● EXERCISE GOAL:
A single number is the whole answer: the tally of lines in the data below that include the word "Чтобы".

(Records from a dataset)
-- -- --
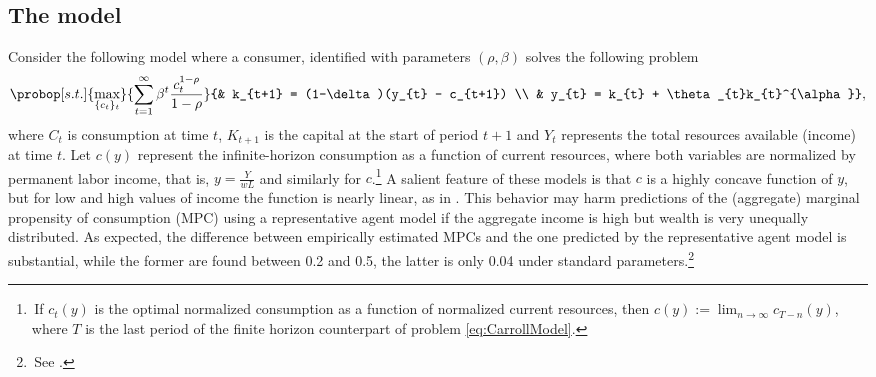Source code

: \documentclass[english, a4paper, 12pt]{article}
\begin{document}
\subsection{The model}
Consider the following model where a consumer, identified with parameters $(\rho, \beta)$ solves the following problem
	\begin{equation} \label{eq:CarrollModel}
		\probop[s.t.]{\max_{\{c_{t}\}_{t}}}{\sum_{t=1}^{\infty} \beta^{t}\frac{c_{t}^{1-\rho}}{1-\rho}}
					{&	k_{t+1} = (1-\delta)(y_{t} - c_{t+1})	\\
					&	y_{t} = k_{t} + \theta_{t}k_{t}^{\alpha}},
	\end{equation}
where $C_{t}$ is consumption at time $t$, $K_{t+1}$ is the capital at the start of period $t+1$ and $Y_{t}$ represents the total resources available (income) at time $t$. Let $c(y)$ represent the infinite-horizon consumption as a function of current resources, where both variables are normalized by permanent labor income, that is, $y = \frac{Y}{wL}$ and similarly for $c$.\footnote{\,If $c_{t}(y)$ is the optimal normalized consumption as a function of normalized current resources, then $c(y) := \lim_{n \to \infty} c_{T-n}(y)$, where $T$ is the last period of the finite horizon counterpart of problem \eqref{eq:CarrollModel}.} A salient feature of these models is that $c$ is a highly concave function of $y$, but for low and high values of income the function is nearly linear, as in . This behavior may harm predictions of the (aggregate) marginal propensity of consumption (MPC) using a representative agent model if the aggregate income is high but wealth is very unequally distributed. As expected, the difference between empirically estimated MPCs and the one predicted by the representative agent model is substantial, while the former are found between 0.2 and 0.5, the latter is only 0.04 under standard parameters.\footnote{\,See \cite{CarrollRequiem}.}
\end{document}
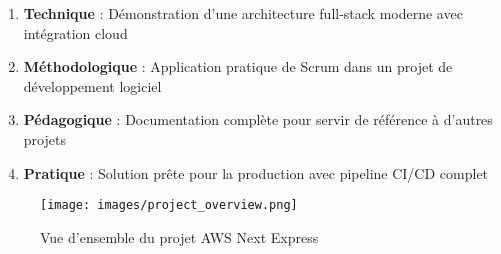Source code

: \begin{enumerate}
    \item \textbf{Technique} : Démonstration d'une architecture full-stack moderne avec intégration cloud
    \item \textbf{Méthodologique} : Application pratique de Scrum dans un projet de développement logiciel
    \item \textbf{Pédagogique} : Documentation complète pour servir de référence à d'autres projets
    \item \textbf{Pratique} : Solution prête pour la production avec pipeline CI/CD complet
\end{enumerate}

\begin{figure}[H]
    \centering
    \texttt{[image: images/project\_overview.png]}
    \caption{Vue d'ensemble du projet AWS Next Express}
    \label{fig:project_overview}
\end{figure} 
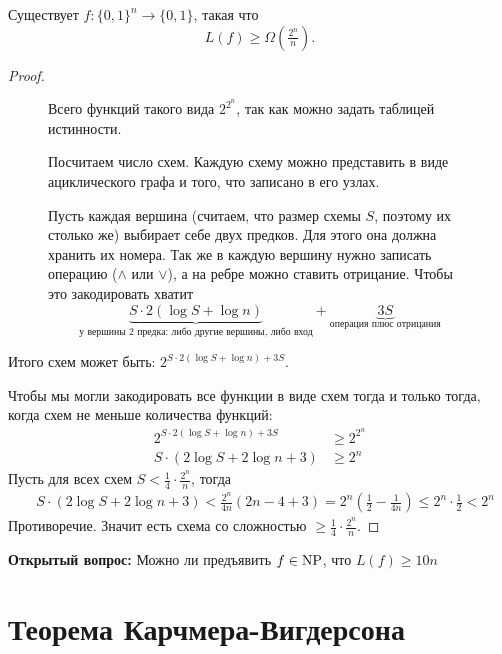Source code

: \begin{thm}[Шеннон]
	Существует $ f \colon \{0, 1\}^{n} \to  \{0, 1\}$, такая что 
	$$ L(f) \ge \Omega\left( \tfrac{2^{n}}{n} \right) .$$
\end{thm}
\begin{proof}
\begin{figure}[h]
	\begin{minipage}{0.7\textwidth}
    Всего функций такого вида $ 2^{2^{n}}$, так как можно задать таблицей истинности.

	Посчитаем число схем. Каждую схему можно представить в виде ациклического графа и того, что записано в его узлах.

	Пусть каждая вершина (считаем, что размер схемы $ S$, поэтому их столько же) выбирает себе двух предков. Для этого она должна хранить их номера. 
	Так же в каждую вершину нужно записать операцию ($ \land$ или $ \lor$), а на ребре можно ставить отрицание. Чтобы это закодировать хватит 
	$$
	\underbrace{S \cdot 2 ( \log S + \log n)}_{\text{у вершины 2 предка: либо другие вершины, либо вход}} + \underbrace{3S}_{\text{операция плюс отрицания}}
	$$
	\end{minipage}
	\begin{minipage}{0.27\textwidth}
		\centering
		\label{fig:scheme-hard}
	\end{minipage}
\end{figure}

	Итого схем может быть: $2^{ S \cdot 2 (\log S + \log n) + 3S}$.

	Чтобы мы могли закодировать все функции в виде схем тогда и только тогда, когда 
	схем не меньше  количества функций:
	\begin{align*}
		2^{S \cdot  2( \log S + \log n) + 3S} &\ge  2^{2^n} \\
		S \cdot  ( 2\log S + 2\log n + 3)&\ge  2^n 
	\end{align*}
	Пусть для всех схем $S < \frac{1}{4}\cdot\frac{2^n}{n}$, тогда 
	\begin{align*}
	    &S\cdot(2\log S + 2 \log n + 3) < \frac{2^n}{4n}(2n - 4 + 3) = 2^n\left(\frac{1}{2} - \frac{1}{4n}\right) \le 2^n \cdot \frac{1}{2} < 2^n
	\end{align*}
	Противоречие. Значит есть схема со сложностью $\ge \frac{1}{4}\cdot\frac{2^n}{n}$.
\end{proof}

\textbf{Открытый вопрос:} Можно ли предъявить $ f \in \operatorname{NP}$, что $ L(f) \ge  10n$


\section{Теорема Карчмера-Вигдерсона}

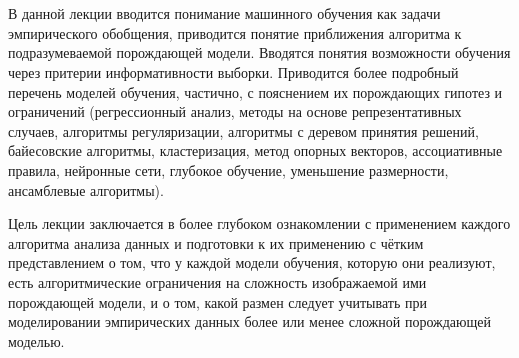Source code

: \chapter{\docname}

В данной лекции вводится понимание машинного обучения как задачи эмпирического обобщения, приводится понятие приближения алгоритма к подразумеваемой порождающей модели. Вводятся понятия возможности обучения через притерии информативности выборки. Приводится более подробный перечень моделей обучения, частично, с пояснением их порождающих гипотез и ограничений (регрессионный анализ, методы на основе репрезентативных случаев, алгоритмы регуляризации, алгоритмы с деревом принятия решений, байесовские алгоритмы, кластеризация, метод опорных векторов, ассоциативные правила, нейронные сети, глубокое обучение, уменьшение размерности, ансамблевые алгоритмы).

Цель лекции заключается в более глубоком ознакомлении с применением каждого алгоритма анализа данных и подготовки к их применению с чётким представлением о том, что у каждой модели обучения, которую они реализуют, есть алгоритмические ограничения на сложность изображаемой ими порождающей модели, и о том, какой размен следует учитывать при моделировании эмпирических данных более или менее сложной порождающей моделью.
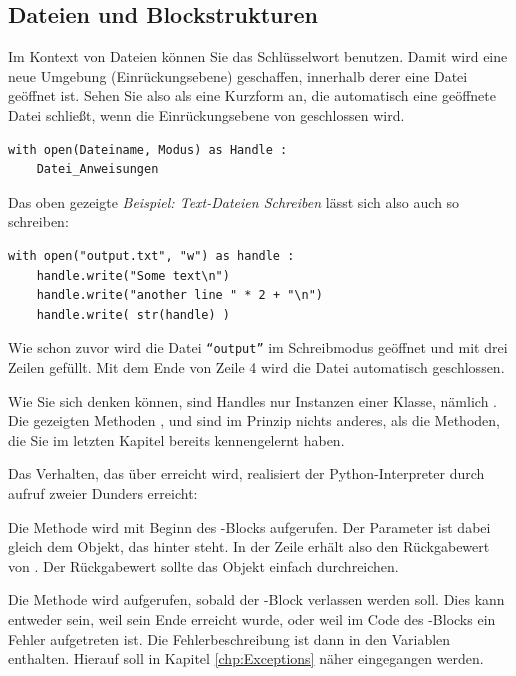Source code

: \subsection{Dateien und Blockstrukturen}
Im Kontext von Dateien können Sie das Schlüsselwort  benutzen. Damit wird eine neue Umgebung (Einrückungsebene) geschaffen, innerhalb derer eine Datei geöffnet ist. Sehen Sie also  als eine Kurzform an, die automatisch eine geöffnete Datei schließt, wenn die Einrückungsebene von  geschlossen wird.

\begin{codebox}
\begin{verbatim}
with open(Dateiname, Modus) as Handle :
    Datei_Anweisungen
\end{verbatim}
\end{codebox}

Das oben gezeigte \emph{Beispiel: Text-Dateien Schreiben} lässt sich also auch so schreiben:
\begin{codebox}
\begin{verbatim}
with open("output.txt", "w") as handle :
    handle.write("Some text\n")
    handle.write("another line " * 2 + "\n")
    handle.write( str(handle) )
\end{verbatim}
\end{codebox}

Wie schon zuvor wird die Datei \texttt{\enquote{output}} im Schreibmodus geöffnet und mit drei Zeilen gefüllt. Mit dem Ende von Zeile 4 wird die Datei automatisch geschlossen.

\begin{hintbox}
Wie Sie sich denken können, sind Handles nur Instanzen einer Klasse, nämlich . Die gezeigten Methoden ,  und  sind im Prinzip nichts anderes, als die Methoden, die Sie im letzten Kapitel bereits kennengelernt haben.

Das Verhalten, das über  erreicht wird, realisiert der Python-Interpreter durch aufruf zweier Dunders erreicht:

Die Methode  wird mit Beginn des -Blocks aufgerufen. Der Parameter  ist dabei gleich dem Objekt, das hinter  steht. In der Zeile  erhält  also den Rückgabewert von . Der Rückgabewert sollte das Objekt  einfach durchreichen.

Die Methode  wird aufgerufen, sobald der -Block verlassen werden soll. Dies kann entweder sein, weil sein Ende erreicht wurde, oder weil im Code des -Blocks ein Fehler aufgetreten ist. Die Fehlerbeschreibung ist dann in den Variablen  enthalten. Hierauf soll in Kapitel \ref{chp:Exceptions} näher eingegangen werden.
\end{hintbox}

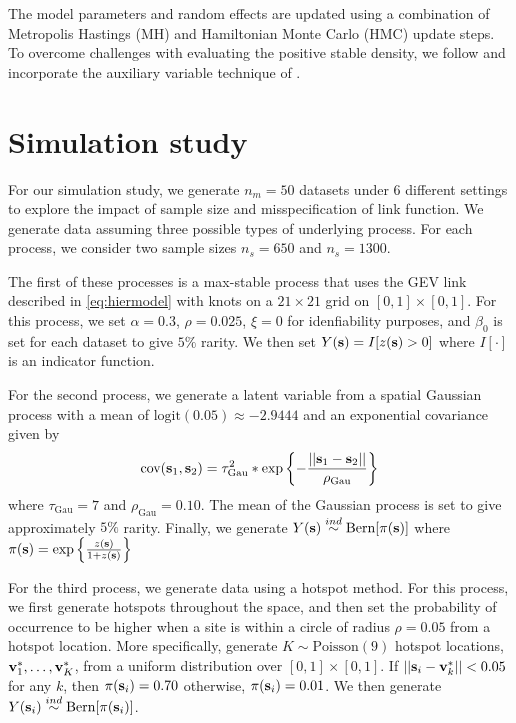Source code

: The model parameters and random effects are updated using a combination of Metropolis Hastings (MH) and Hamiltonian Monte Carlo (HMC) update steps.
To overcome challenges with evaluating the positive stable density, we follow \citet{Reich2012} and incorporate the auxiliary variable technique of \citet{Stephenson2009}.


\section{Simulation study}\label{s:sim}

For our simulation study, we generate $n_m = 50$ datasets under 6 different settings to explore the impact of sample size and misspecification of link function.
We generate data assuming three possible types of underlying process.
For each process, we consider two sample sizes $n_s = 650$ and $n_s = 1300$.

The first of these processes is a max-stable process that uses the GEV link described in \ref{eq:hiermodel} with knots on a $21 \times 21$ grid on $[0, 1] \times [0, 1]$.
For this process, we set $\alpha = 0.3$, $\rho = 0.025$, $\xi = 0$ for idenfiability purposes, and $\beta_0$ is set for each dataset to give $5\%$ rarity.
We then set $Y(\mathbf{s}) = I[z(\mathbf{s}) > 0]$ where $I[\cdot]$ is an indicator function.

For the second process, we generate a latent variable from a spatial Gaussian process with a mean of $\text{logit}(0.05) \approx -2.9444$ and an exponential covariance given by
\begin{align}
  \text{cov}(\mathbf{s}_1, \mathbf{s}_2) = \tau_\text{Gau}^2 * \exp\left\{- \frac{||\mathbf{s}_1 - \mathbf{s}_2||}{\rho_\text{Gau}}\right\}
\end{align}
where $\tau_\text{Gau} = 7$ and $\rho_\text{Gau} = 0.10$.
The mean of the Gaussian process is set to give approximately $5\%$ rarity.
Finally, we generate $Y(\mathbf{s}) \stackrel{ind}{\sim} \text{Bern}[\pi(\mathbf{s})]$
where $\pi(\mathbf{s}) = \exp\left\{ \frac{z(\mathbf{s})}{1 + z(\mathbf{s})} \right\}$

For the third process, we generate data using a hotspot method.
For this process, we first generate hotspots throughout the space, and then set the probability of occurrence to be higher when a site is within a circle of radius $\rho = 0.05$ from a hotspot location.
More specifically, generate $K \sim \text{Poisson}(9)$ hotspot locations, $\mathbf{v}^*_1, \ldots, \mathbf{v}^*_K$, from a uniform distribution over $[0, 1] \times [0, 1]$.
If $||\mathbf{s}_i - \mathbf{v}^*_k|| < 0.05$ for any $k$, then $\pi(\mathbf{s}_i) = 0.70$ otherwise, $\pi(\mathbf{s}_i) = 0.01$.
We then generate $Y(\mathbf{s}_i) \stackrel{ind}{\sim} \text{Bern}[\pi(\mathbf{s}_i)]$.

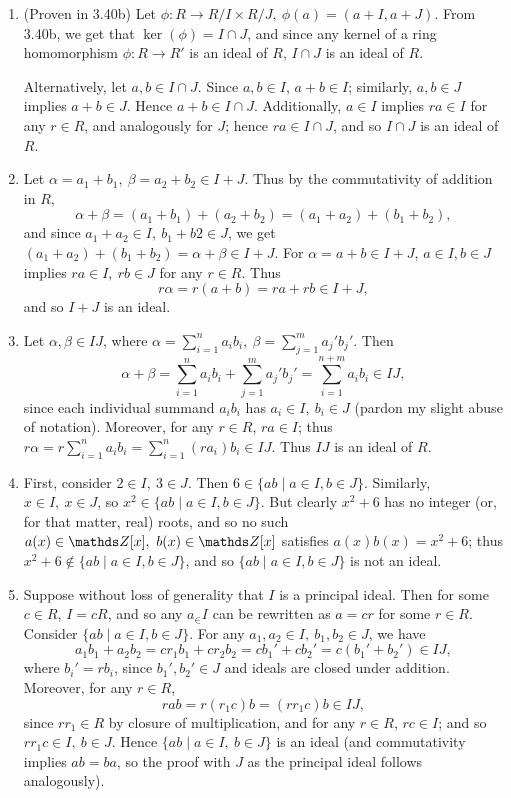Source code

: \documentclass{homework}
\begin{document}
\begin{solution}
  \begin{enumerate}[label=(\alph*)]
    \item (Proven in 3.40b) Let $\phi:R\to R / I \times  R / J,\ \phi(a)=(a+I,a+J)$. From 3.40b, we
      get that $\ker(\phi)=I\cap J$, and since any kernel of a ring homomorphism $\phi:R\to R'$ is
      an ideal of $R$, $I\cap J$ is an ideal of $R$.

      Alternatively, let $a,b\in I\cap J$. Since $a,b\in I$, $a+b\in I$; similarly, $a,b\in J$
      implies $a+b\in J$. Hence $a+b\in I\cap J$. Additionally, $a\in I$ implies $ra\in I$ for any
      $r\in R$, and analogously for $J$; hence $ra\in I\cap J$, and so $I\cap J$ is an ideal of $R$.

    \item Let $\alpha=a_1+b_1,\ \beta=a_2+b_2\in I+J$. Thus by the commutativity of addition in $R$,
      \[
        \alpha+\beta=(a_1+b_1)+(a_2+b_2)=(a_1+a_2)+(b_1+b_2)
      ,\] and since $a_1+a_2\in I,\ b_1+b2\in J$, we get $(a_1+a_2)+(b_1+b_2)=\alpha+\beta\in I+J$.
      For $\alpha=a+b\in I+J$, $a\in I, b\in J$ implies $ra\in I,\ rb\in J$ for any $r\in R$. Thus \[
        r\alpha=r(a+b)=ra+rb\in I+J
      ,\] and so $I+J$ is an ideal.

    \item Let $\alpha,\beta\in IJ$, where $\alpha=\sum_{i=1}^{n} a_ib_i,\ \beta=\sum_{j=1}^{m}
      a_j'b_j'$. Then \[\alpha+\beta=\sum_{i=1}^{n} a_ib_i+\sum_{j=1}^{m}a_j'b_j'=\sum_{i=1}^{n+m}
      a_ib_i\in IJ,\] since each individual summand $a_ib_i$ has $a_i\in I,\ b_i\in J$ (pardon my
      slight abuse of notation). Moreover, for any $r\in R$, $ra\in I$; thus $r\alpha=r
      \sum_{i=1}^{n} a_ib_i=\sum_{i=1}^{n} (ra_i)b_i\in IJ$. Thus $IJ$ is an ideal of $R$.
    \item First, consider $2\in I,\ 3\in J$. Then $6\in \{ab\mid a\in I,b\in J\}$. Similarly, $x\in
      I,\ x\in J$, so $x^2\in \{ab\mid a\in I,b\in J\}$. But clearly $x^2+6$ has no integer (or, for
      that matter, real) roots, and so no such $a(x)\in \Z[x],\ b(x)\in \Z[x]$ satisfies
      $a(x)b(x)=x^2+6$; thus $x^2+6\not\in \{ab\mid a\in I,b\in J\} $, and so $\{ab\mid a\in I,b\in
      J\} $ is not an ideal.
    \item Suppose without loss of generality that $I$ is a principal ideal. Then for some $c\in R$,
      $I=cR$, and so any $a_\in I$ can be rewritten as $a=cr$ for some $r\in R$. Consider $\{ab\mid
      a\in I, b\in J\} $. For any $a_1,a_2\in I,\ b_1,b_2\in J$, we have \[
        a_1b_1+a_2b_2=cr_1b_1+cr_2b_2=c b_1'+c b_2'=c(b_1'+b_2')\in IJ
      ,\] where $b_i'=rb_i$, since $b_1',b_2'\in J$ and ideals are closed under addition. Moreover,
      for any $r\in R$, \[
        rab=r(r_1c)b=(rr_1c)b\in IJ
      ,\]  since $rr_1\in R$ by closure of multiplication, and for any $r\in R$, $rc\in I$; and so
      $rr_1c\in I,\ b\in J$. Hence $\{ab\mid a\in I,\ b\in J\} $ is an ideal (and commutativity
      implies $ab=ba$, so the proof with $J$ as the principal ideal follows analogously).
  \end{enumerate}
\end{solution}
\end{document}
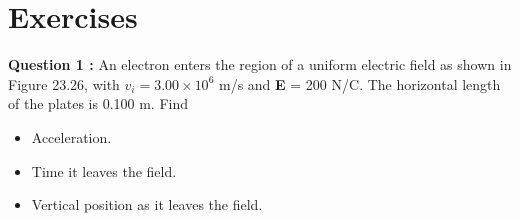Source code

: \documentclass[12pt,a4paper]{article}
\begin{document}
\section{Exercises}
\noindent\textbf{Question 1 \cite[Example 23.11, page 727]{Serway}:} An electron enters the region of a uniform electric field as shown in Figure 23.26, with $v_i = 3.00 \times 10^6$ m/s and \textbf{E} = 200 N/C. The horizontal length of the plates is 0.100 m. Find
\begin{itemize}
\item Acceleration.
\item Time it leaves the field.
\item Vertical position as it leaves the field.
\end{itemize}


\end{document}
-- -- --
● RESPONSE TO THE EXERCISE:
2